▼
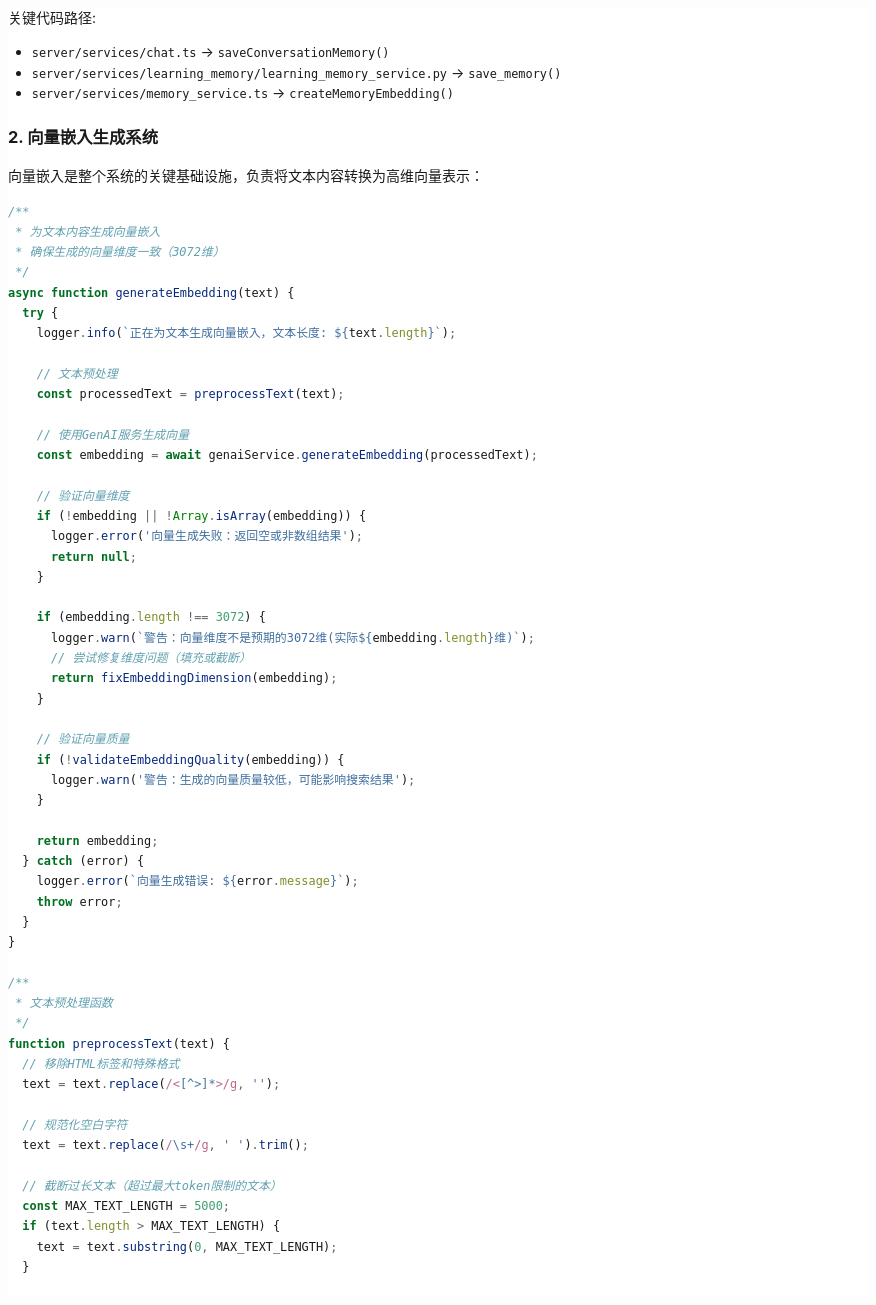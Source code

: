 关键代码路径:
- `server/services/chat.ts` → `saveConversationMemory()`
- `server/services/learning_memory/learning_memory_service.py` → `save_memory()`
- `server/services/memory_service.ts` → `createMemoryEmbedding()`

### 2. 向量嵌入生成系统

向量嵌入是整个系统的关键基础设施，负责将文本内容转换为高维向量表示：

```javascript
/**
 * 为文本内容生成向量嵌入
 * 确保生成的向量维度一致（3072维）
 */
async function generateEmbedding(text) {
  try {
    logger.info(`正在为文本生成向量嵌入，文本长度: ${text.length}`);
    
    // 文本预处理
    const processedText = preprocessText(text);
    
    // 使用GenAI服务生成向量
    const embedding = await genaiService.generateEmbedding(processedText);
    
    // 验证向量维度
    if (!embedding || !Array.isArray(embedding)) {
      logger.error('向量生成失败：返回空或非数组结果');
      return null;
    }
    
    if (embedding.length !== 3072) {
      logger.warn(`警告：向量维度不是预期的3072维(实际${embedding.length}维)`);
      // 尝试修复维度问题（填充或截断）
      return fixEmbeddingDimension(embedding);
    }
    
    // 验证向量质量
    if (!validateEmbeddingQuality(embedding)) {
      logger.warn('警告：生成的向量质量较低，可能影响搜索结果');
    }
    
    return embedding;
  } catch (error) {
    logger.error(`向量生成错误: ${error.message}`);
    throw error;
  }
}

/**
 * 文本预处理函数
 */
function preprocessText(text) {
  // 移除HTML标签和特殊格式
  text = text.replace(/<[^>]*>/g, '');
  
  // 规范化空白字符
  text = text.replace(/\s+/g, ' ').trim();
  
  // 截断过长文本（超过最大token限制的文本）
  const MAX_TEXT_LENGTH = 5000;
  if (text.length > MAX_TEXT_LENGTH) {
    text = text.substring(0, MAX_TEXT_LENGTH);
  }
  
```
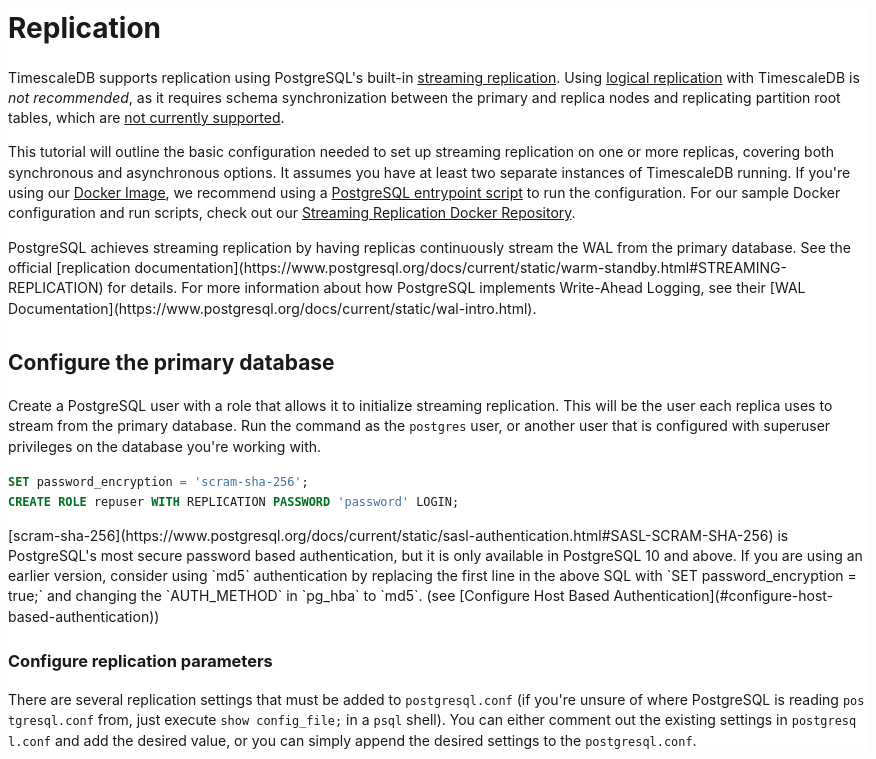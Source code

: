 # Replication

TimescaleDB supports replication using PostgreSQL's built-in [streaming
replication][postgres-streaming-replication-docs]. Using [logical
replication][postgres-logrep-docs] with TimescaleDB is *not recommended*, as it
requires schema synchronization between the primary and replica nodes and
replicating partition root tables, which are [not currently
supported][postgres-partition-limitations].

This tutorial will outline the basic configuration needed to set up streaming
replication on one or more replicas, covering both synchronous and asynchronous
options. It assumes you have at least two separate instances of TimescaleDB
running. If you're using our [Docker Image][timescale-docker], we recommend
using a [PostgreSQL entrypoint script][docker-postgres-scripts] to run the
configuration. For our sample Docker configuration and run scripts, check out
our [Streaming Replication Docker Repository][timescale-streamrep-docker].

<highlight type="tip">
PostgreSQL achieves streaming replication by having replicas continuously
stream the WAL from the primary database. See the official
[replication documentation](https://www.postgresql.org/docs/current/static/warm-standby.html#STREAMING-REPLICATION) for details. For more
information about how PostgreSQL implements Write-Ahead Logging,
see their [WAL Documentation](https://www.postgresql.org/docs/current/static/wal-intro.html).
</highlight>

## Configure the primary database

Create a PostgreSQL user with a role that allows it to initialize streaming
replication. This will be the user each replica uses to stream from the primary
database. Run the command as the `postgres` user, or another user that is
configured with superuser privileges on the database you're working with.

```sql
SET password_encryption = 'scram-sha-256';
CREATE ROLE repuser WITH REPLICATION PASSWORD 'password' LOGIN;
```

<highlight type="warning">
[scram-sha-256](https://www.postgresql.org/docs/current/static/sasl-authentication.html#SASL-SCRAM-SHA-256) is PostgreSQL's most secure
password based authentication, but it is only available in PostgreSQL 10 and
above. If you are using an earlier version, consider using `md5` authentication
by replacing the first line in the above SQL with `SET password_encryption = true;`
and changing the `AUTH_METHOD` in `pg_hba` to `md5`. (see [Configure Host Based Authentication](#configure-host-based-authentication))
</highlight>

### Configure replication parameters

There are several replication settings that must be added to `postgresql.conf`
(if you're unsure of where PostgreSQL is reading `postgresql.conf` from, just
execute `show config_file;` in a `psql` shell). You can either comment out the
existing settings in `postgresql.conf` and add the desired value, or you can
simply append the desired settings to the `postgresql.conf`.


[postgres-streaming-replication-docs]: https://www.postgresql.org/docs/current/static/warm-standby.html#STREAMING-REPLICATION
[postgres-partition-limitations]: https://www.postgresql.org/docs/current/static/logical-replication-restrictions.html
[postgres-logrep-docs]: https://www.postgresql.org/docs/current/static/logical-replication.html
[timescale-docker]: https://github.com/timescale/timescaledb-docker
[docker-postgres-scripts]: https://docs.docker.com/samples/library/postgres/#how-to-extend-this-image
[timescale-streamrep-docker]: https://github.com/timescale/streaming-replication-docker
[postgres-rslots-docs]: https://www.postgresql.org/docs/current/static/warm-standby.html#STREAMING-REPLICATION-SLOTS
[postgres-archive-docs]: https://www.postgresql.org/docs/current/static/continuous-archiving.html
[postgres-wal-docs]: https://www.postgresql.org/docs/current/static/wal-intro.html
[postgres-synchronous-commit-docs]: https://www.postgresql.org/docs/current/runtime-config-wal.html#GUC-SYNCHRONOUS-COMMIT
[postgres-scram-docs]: https://www.postgresql.org/docs/current/static/sasl-authentication.html#SASL-SCRAM-SHA-256
[hba-docs]: https://www.postgresql.org/docs/current/static/auth-pg-hba-conf.html
[postgres-pgpass-docs]: https://www.postgresql.org/docs/current/static/libpq-pgpass.html
[postgres-recovery-docs]: https://www.postgresql.org/docs/current/static/recovery-config.html
[postgres-pgpass-docs]: https://www.postgresql.org/docs/current/static/libpq-pgpass.html
[timescale-setup-docs]: /how-to-guides/install-timescaledb/post-install-setup/
[postgres-pg-stat-replication-docs]: https://www.postgresql.org/docs/10/static/monitoring-stats.html#PG-STAT-REPLICATION-VIEW
[pgctl-docs]: https://www.postgresql.org/docs/current/static/app-pg-ctl.html
[failover-docs]: https://www.postgresql.org/docs/current/static/warm-standby-failover.html
[patroni-github]: https://github.com/zalando/patroni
▲
_Required action:_ Print out the whole listing word for word. Leave the pictures out.

_Answer to the exercise:_
Source code

: 关键代码路径:
- `server/services/chat.ts` → `saveConversationMemory()`
- `server/services/learning_memory/learning_memory_service.py` → `save_memory()`
- `server/services/memory_service.ts` → `createMemoryEmbedding()`

### 2. 向量嵌入生成系统

向量嵌入是整个系统的关键基础设施，负责将文本内容转换为高维向量表示：

```javascript
/**
 * 为文本内容生成向量嵌入
 * 确保生成的向量维度一致（3072维）
 */
async function generateEmbedding(text) {
  try {
    logger.info(`正在为文本生成向量嵌入，文本长度: ${text.length}`);
    
    // 文本预处理
    const processedText = preprocessText(text);
    
    // 使用GenAI服务生成向量
    const embedding = await genaiService.generateEmbedding(processedText);
    
    // 验证向量维度
    if (!embedding || !Array.isArray(embedding)) {
      logger.error('向量生成失败：返回空或非数组结果');
      return null;
    }
    
    if (embedding.length !== 3072) {
      logger.warn(`警告：向量维度不是预期的3072维(实际${embedding.length}维)`);
      // 尝试修复维度问题（填充或截断）
      return fixEmbeddingDimension(embedding);
    }
    
    // 验证向量质量
    if (!validateEmbeddingQuality(embedding)) {
      logger.warn('警告：生成的向量质量较低，可能影响搜索结果');
    }
    
    return embedding;
  } catch (error) {
    logger.error(`向量生成错误: ${error.message}`);
    throw error;
  }
}

/**
 * 文本预处理函数
 */
function preprocessText(text) {
  // 移除HTML标签和特殊格式
  text = text.replace(/<[^>]*>/g, '');
  
  // 规范化空白字符
  text = text.replace(/\s+/g, ' ').trim();
  
  // 截断过长文本（超过最大token限制的文本）
  const MAX_TEXT_LENGTH = 5000;
  if (text.length > MAX_TEXT_LENGTH) {
    text = text.substring(0, MAX_TEXT_LENGTH);
  }
  
```
Source code

: # Replication

TimescaleDB supports replication using PostgreSQL's built-in [streaming
replication][postgres-streaming-replication-docs]. Using [logical
replication][postgres-logrep-docs] with TimescaleDB is *not recommended*, as it
requires schema synchronization between the primary and replica nodes and
replicating partition root tables, which are [not currently
supported][postgres-partition-limitations].

This tutorial will outline the basic configuration needed to set up streaming
replication on one or more replicas, covering both synchronous and asynchronous
options. It assumes you have at least two separate instances of TimescaleDB
running. If you're using our [Docker Image][timescale-docker], we recommend
using a [PostgreSQL entrypoint script][docker-postgres-scripts] to run the
configuration. For our sample Docker configuration and run scripts, check out
our [Streaming Replication Docker Repository][timescale-streamrep-docker].

<highlight type="tip">
PostgreSQL achieves streaming replication by having replicas continuously
stream the WAL from the primary database. See the official
[replication documentation](https://www.postgresql.org/docs/current/static/warm-standby.html#STREAMING-REPLICATION) for details. For more
information about how PostgreSQL implements Write-Ahead Logging,
see their [WAL Documentation](https://www.postgresql.org/docs/current/static/wal-intro.html).
</highlight>

## Configure the primary database

Create a PostgreSQL user with a role that allows it to initialize streaming
replication. This will be the user each replica uses to stream from the primary
database. Run the command as the `postgres` user, or another user that is
configured with superuser privileges on the database you're working with.

```sql
SET password_encryption = 'scram-sha-256';
CREATE ROLE repuser WITH REPLICATION PASSWORD 'password' LOGIN;
```

<highlight type="warning">
[scram-sha-256](https://www.postgresql.org/docs/current/static/sasl-authentication.html#SASL-SCRAM-SHA-256) is PostgreSQL's most secure
password based authentication, but it is only available in PostgreSQL 10 and
above. If you are using an earlier version, consider using `md5` authentication
by replacing the first line in the above SQL with `SET password_encryption = true;`
and changing the `AUTH_METHOD` in `pg_hba` to `md5`. (see [Configure Host Based Authentication](#configure-host-based-authentication))
</highlight>

### Configure replication parameters

There are several replication settings that must be added to `postgresql.conf`
(if you're unsure of where PostgreSQL is reading `postgresql.conf` from, just
execute `show config_file;` in a `psql` shell). You can either comment out the
existing settings in `postgresql.conf` and add the desired value, or you can
simply append the desired settings to the `postgresql.conf`.


[postgres-streaming-replication-docs]: https://www.postgresql.org/docs/current/static/warm-standby.html#STREAMING-REPLICATION
[postgres-partition-limitations]: https://www.postgresql.org/docs/current/static/logical-replication-restrictions.html
[postgres-logrep-docs]: https://www.postgresql.org/docs/current/static/logical-replication.html
[timescale-docker]: https://github.com/timescale/timescaledb-docker
[docker-postgres-scripts]: https://docs.docker.com/samples/library/postgres/#how-to-extend-this-image
[timescale-streamrep-docker]: https://github.com/timescale/streaming-replication-docker
[postgres-rslots-docs]: https://www.postgresql.org/docs/current/static/warm-standby.html#STREAMING-REPLICATION-SLOTS
[postgres-archive-docs]: https://www.postgresql.org/docs/current/static/continuous-archiving.html
[postgres-wal-docs]: https://www.postgresql.org/docs/current/static/wal-intro.html
[postgres-synchronous-commit-docs]: https://www.postgresql.org/docs/current/runtime-config-wal.html#GUC-SYNCHRONOUS-COMMIT
[postgres-scram-docs]: https://www.postgresql.org/docs/current/static/sasl-authentication.html#SASL-SCRAM-SHA-256
[hba-docs]: https://www.postgresql.org/docs/current/static/auth-pg-hba-conf.html
[postgres-pgpass-docs]: https://www.postgresql.org/docs/current/static/libpq-pgpass.html
[postgres-recovery-docs]: https://www.postgresql.org/docs/current/static/recovery-config.html
[postgres-pgpass-docs]: https://www.postgresql.org/docs/current/static/libpq-pgpass.html
[timescale-setup-docs]: /how-to-guides/install-timescaledb/post-install-setup/
[postgres-pg-stat-replication-docs]: https://www.postgresql.org/docs/10/static/monitoring-stats.html#PG-STAT-REPLICATION-VIEW
[pgctl-docs]: https://www.postgresql.org/docs/current/static/app-pg-ctl.html
[failover-docs]: https://www.postgresql.org/docs/current/static/warm-standby-failover.html
[patroni-github]: https://github.com/zalando/patroni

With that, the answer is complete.